→ INPUT:
===============

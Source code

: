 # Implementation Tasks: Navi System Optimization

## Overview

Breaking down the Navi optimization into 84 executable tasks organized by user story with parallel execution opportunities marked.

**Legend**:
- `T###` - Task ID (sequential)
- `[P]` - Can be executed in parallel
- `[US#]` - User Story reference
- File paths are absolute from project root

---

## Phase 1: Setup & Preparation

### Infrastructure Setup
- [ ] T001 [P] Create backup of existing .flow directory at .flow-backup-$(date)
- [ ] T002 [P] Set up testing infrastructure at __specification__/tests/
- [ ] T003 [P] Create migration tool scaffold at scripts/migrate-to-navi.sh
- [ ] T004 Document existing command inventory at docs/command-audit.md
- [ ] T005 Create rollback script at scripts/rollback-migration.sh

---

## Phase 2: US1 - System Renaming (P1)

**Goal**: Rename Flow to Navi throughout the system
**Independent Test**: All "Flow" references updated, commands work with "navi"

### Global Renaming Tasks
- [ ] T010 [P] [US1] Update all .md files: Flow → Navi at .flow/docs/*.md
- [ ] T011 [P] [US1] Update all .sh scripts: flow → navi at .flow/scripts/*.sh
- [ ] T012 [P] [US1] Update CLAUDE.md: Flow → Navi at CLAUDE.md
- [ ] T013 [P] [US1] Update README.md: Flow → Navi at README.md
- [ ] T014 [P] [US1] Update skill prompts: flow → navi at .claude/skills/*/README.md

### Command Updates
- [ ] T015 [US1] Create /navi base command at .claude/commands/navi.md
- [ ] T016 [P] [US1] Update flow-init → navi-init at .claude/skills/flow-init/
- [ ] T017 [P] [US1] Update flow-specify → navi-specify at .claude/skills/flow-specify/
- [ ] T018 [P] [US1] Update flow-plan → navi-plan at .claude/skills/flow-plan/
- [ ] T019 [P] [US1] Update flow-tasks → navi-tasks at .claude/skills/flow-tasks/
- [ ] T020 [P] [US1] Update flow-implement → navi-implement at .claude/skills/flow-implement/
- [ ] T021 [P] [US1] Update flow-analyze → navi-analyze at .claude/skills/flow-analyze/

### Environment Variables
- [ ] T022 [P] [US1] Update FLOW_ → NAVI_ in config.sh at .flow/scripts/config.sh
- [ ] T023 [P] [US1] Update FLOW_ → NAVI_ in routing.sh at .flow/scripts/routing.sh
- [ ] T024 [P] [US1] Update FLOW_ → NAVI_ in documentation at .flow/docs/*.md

===============

→ TASK DETAILS: Please give, as a bare number, how many lines in the listing above include the word "commands".

→ WORKED SOLUTION: 2